/hpc-container-wrapper

Tool to wrap installations into a container designed for use on HPC systems

Primary LanguageShellMIT LicenseMIT

Tykky

Tykky is a set of tools which wrap installations inside an Apptainer/Singularity container to improve startup times, reduce IO load, and lessen the number of files on large parallel filesystems.

Intro

This is a tool to create installations using existing containers. The basic idea is to install software through a container, convert this into a filesystem image and mount this filesystem image when running the container.
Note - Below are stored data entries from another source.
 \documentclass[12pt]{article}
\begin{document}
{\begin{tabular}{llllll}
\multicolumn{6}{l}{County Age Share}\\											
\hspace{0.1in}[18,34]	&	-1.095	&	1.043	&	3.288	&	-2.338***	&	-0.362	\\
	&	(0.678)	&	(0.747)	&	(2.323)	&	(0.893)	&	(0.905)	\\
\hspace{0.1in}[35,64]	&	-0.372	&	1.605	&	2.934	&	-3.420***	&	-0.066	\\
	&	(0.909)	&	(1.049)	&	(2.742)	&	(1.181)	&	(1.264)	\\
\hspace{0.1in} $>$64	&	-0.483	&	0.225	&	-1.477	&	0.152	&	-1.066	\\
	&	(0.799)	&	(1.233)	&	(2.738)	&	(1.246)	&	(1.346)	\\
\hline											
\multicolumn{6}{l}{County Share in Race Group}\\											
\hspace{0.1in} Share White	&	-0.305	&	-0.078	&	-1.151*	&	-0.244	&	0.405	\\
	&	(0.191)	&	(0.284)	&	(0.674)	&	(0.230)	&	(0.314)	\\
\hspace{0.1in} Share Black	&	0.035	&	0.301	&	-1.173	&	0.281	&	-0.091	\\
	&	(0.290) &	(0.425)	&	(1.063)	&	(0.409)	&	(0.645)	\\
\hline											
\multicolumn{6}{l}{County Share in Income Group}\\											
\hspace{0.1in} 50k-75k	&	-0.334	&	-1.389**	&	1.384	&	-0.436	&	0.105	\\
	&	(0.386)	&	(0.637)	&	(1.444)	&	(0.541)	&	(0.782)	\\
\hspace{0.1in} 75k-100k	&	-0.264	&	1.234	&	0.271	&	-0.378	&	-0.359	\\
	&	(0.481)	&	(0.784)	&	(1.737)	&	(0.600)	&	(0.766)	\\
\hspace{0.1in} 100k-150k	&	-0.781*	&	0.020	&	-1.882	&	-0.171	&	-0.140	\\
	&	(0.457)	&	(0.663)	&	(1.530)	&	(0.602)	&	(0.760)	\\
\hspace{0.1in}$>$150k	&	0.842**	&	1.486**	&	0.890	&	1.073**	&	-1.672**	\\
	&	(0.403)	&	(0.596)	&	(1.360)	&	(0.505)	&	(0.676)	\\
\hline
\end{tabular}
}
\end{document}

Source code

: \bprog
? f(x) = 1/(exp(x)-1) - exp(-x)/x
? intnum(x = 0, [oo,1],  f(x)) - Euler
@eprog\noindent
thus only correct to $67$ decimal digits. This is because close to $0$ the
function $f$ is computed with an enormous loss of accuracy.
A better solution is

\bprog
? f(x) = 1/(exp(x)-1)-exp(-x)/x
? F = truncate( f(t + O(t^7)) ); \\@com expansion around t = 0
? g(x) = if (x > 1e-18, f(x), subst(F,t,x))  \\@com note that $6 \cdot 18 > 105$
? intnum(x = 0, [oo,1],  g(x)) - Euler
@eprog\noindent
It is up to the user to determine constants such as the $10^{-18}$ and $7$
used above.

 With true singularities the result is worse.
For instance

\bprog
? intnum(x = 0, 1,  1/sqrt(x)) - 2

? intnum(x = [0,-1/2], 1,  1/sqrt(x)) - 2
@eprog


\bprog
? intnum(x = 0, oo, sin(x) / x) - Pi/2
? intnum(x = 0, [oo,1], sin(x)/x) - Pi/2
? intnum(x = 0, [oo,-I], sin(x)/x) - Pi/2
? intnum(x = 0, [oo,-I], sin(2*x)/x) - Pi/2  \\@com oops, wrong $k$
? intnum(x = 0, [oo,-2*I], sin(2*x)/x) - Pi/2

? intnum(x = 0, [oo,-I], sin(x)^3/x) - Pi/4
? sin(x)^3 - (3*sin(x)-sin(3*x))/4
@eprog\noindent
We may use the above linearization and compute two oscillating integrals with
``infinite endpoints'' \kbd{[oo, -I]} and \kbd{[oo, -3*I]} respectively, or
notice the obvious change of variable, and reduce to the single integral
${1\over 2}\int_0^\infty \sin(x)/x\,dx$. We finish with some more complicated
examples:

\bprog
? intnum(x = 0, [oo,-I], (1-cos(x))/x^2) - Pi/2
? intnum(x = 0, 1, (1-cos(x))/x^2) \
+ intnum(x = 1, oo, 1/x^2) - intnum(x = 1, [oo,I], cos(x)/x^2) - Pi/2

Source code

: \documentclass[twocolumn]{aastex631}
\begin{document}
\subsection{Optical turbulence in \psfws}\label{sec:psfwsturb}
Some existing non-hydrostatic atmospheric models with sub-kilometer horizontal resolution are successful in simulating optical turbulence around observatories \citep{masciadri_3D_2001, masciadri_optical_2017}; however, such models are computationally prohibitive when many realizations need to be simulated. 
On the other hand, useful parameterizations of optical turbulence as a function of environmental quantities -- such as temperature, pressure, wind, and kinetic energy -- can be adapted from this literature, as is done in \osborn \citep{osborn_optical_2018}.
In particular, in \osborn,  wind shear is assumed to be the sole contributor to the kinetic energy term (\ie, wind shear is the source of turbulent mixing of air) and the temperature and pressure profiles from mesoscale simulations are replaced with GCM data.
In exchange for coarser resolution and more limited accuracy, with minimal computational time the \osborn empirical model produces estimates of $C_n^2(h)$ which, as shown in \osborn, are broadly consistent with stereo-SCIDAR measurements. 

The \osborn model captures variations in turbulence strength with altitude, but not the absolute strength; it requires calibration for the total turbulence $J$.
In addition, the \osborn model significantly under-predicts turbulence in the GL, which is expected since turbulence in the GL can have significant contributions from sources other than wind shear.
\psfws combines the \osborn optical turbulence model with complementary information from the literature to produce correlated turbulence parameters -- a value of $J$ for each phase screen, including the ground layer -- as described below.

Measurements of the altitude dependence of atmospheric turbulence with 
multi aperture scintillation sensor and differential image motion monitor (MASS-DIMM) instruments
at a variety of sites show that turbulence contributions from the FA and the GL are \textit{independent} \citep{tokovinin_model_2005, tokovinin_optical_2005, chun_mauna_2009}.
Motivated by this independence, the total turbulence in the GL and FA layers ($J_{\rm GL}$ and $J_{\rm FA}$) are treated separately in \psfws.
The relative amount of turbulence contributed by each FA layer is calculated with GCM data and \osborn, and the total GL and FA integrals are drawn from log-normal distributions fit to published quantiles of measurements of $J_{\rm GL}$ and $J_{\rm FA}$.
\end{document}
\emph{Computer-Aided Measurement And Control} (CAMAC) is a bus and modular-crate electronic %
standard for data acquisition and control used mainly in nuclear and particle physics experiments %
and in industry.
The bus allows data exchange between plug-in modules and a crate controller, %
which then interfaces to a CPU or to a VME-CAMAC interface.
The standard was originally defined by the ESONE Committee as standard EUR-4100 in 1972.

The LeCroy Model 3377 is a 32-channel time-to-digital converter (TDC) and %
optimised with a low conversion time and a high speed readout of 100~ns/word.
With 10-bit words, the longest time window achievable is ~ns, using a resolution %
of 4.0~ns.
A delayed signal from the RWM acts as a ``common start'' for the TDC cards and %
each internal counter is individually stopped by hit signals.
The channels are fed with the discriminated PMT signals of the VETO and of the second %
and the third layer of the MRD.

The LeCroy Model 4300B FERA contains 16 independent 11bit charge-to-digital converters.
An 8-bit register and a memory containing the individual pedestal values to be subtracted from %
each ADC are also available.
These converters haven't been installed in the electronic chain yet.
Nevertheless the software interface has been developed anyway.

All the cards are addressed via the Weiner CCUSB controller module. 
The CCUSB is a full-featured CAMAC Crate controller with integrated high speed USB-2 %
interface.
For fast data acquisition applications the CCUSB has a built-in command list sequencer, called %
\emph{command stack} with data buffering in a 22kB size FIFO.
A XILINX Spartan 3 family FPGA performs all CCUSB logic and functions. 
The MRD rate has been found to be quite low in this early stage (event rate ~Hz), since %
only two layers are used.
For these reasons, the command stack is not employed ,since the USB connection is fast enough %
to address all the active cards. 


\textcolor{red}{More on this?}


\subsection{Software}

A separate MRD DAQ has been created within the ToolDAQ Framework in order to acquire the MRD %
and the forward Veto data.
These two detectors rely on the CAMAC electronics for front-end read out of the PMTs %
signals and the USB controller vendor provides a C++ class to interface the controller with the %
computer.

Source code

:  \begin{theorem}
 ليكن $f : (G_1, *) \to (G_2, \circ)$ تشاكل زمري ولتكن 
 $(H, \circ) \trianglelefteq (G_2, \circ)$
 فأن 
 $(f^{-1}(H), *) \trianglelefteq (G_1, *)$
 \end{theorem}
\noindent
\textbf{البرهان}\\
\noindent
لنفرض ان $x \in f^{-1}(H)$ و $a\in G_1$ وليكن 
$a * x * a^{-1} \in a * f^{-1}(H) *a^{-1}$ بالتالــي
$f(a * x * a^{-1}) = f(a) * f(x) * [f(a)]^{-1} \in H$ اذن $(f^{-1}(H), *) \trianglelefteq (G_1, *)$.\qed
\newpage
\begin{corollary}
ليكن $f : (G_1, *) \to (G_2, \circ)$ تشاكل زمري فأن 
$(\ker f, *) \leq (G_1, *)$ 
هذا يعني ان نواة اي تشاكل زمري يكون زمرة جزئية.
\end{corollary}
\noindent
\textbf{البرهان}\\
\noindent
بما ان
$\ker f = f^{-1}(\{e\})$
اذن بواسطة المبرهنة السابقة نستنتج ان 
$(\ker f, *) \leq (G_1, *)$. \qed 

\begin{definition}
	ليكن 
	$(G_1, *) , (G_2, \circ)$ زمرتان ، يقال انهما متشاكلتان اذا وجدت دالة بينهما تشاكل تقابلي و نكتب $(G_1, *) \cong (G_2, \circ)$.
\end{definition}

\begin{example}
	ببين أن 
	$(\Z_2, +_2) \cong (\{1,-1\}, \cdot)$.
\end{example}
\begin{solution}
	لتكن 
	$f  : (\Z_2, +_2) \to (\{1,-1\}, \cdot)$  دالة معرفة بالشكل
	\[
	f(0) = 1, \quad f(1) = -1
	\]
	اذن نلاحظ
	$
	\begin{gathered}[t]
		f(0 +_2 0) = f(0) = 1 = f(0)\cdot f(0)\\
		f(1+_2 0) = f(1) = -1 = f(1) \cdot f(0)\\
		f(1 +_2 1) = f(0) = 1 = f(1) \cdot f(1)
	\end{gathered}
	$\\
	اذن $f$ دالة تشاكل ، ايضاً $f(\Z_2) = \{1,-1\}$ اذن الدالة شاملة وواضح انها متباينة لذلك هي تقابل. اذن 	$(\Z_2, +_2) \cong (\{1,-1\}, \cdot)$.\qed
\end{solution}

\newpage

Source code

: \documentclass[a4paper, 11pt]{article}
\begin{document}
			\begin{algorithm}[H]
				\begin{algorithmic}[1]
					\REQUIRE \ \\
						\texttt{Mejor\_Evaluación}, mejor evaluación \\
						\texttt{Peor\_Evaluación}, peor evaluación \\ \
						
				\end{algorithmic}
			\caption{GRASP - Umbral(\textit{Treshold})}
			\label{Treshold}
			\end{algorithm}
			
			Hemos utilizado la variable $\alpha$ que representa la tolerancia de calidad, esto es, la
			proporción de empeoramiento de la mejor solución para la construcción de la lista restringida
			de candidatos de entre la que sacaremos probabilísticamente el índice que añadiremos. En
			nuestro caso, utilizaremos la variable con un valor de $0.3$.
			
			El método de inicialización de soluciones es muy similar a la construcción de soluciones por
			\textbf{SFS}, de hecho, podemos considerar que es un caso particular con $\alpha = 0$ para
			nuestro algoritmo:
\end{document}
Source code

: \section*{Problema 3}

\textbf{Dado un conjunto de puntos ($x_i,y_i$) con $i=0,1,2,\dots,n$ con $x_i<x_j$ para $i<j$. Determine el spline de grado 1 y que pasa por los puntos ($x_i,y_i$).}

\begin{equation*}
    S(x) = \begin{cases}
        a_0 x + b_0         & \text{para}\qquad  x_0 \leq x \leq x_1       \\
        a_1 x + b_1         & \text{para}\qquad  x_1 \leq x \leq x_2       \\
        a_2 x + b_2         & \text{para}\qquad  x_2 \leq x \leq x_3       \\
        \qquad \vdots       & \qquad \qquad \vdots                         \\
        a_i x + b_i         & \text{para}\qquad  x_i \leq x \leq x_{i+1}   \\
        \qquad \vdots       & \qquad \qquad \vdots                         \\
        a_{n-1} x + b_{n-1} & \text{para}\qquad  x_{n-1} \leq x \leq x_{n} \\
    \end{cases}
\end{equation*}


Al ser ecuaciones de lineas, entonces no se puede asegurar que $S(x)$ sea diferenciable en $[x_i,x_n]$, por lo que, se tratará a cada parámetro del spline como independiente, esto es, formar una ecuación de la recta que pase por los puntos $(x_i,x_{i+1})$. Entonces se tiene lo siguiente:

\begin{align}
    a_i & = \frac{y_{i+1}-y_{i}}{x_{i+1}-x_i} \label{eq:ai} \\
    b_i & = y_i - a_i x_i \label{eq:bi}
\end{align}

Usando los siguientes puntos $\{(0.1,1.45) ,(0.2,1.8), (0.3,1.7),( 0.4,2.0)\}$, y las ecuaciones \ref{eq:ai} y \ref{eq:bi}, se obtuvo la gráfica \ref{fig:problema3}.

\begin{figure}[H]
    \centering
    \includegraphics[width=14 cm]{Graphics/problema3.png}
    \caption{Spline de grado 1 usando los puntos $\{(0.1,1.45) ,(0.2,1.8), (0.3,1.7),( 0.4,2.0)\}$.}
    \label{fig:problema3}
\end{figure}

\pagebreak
The main goal is to reduce the number of files on disk, and reduce the IO load when installations are started. If you are not running on a parallel filesystem with a lot of users and load, the points might not be that relevant. Only tested and developed on Lustre so benefits might be different on other parallel filesystems

The tool originally started as a way to package conda installations using container, as they cause a significant load on the filesystem. The idea being that using the tool should be very simple and as similar as possible to an un-containerized installation (drop in replacement for the majority of cases). This means that we try to hide the container as much as possible from the end-user.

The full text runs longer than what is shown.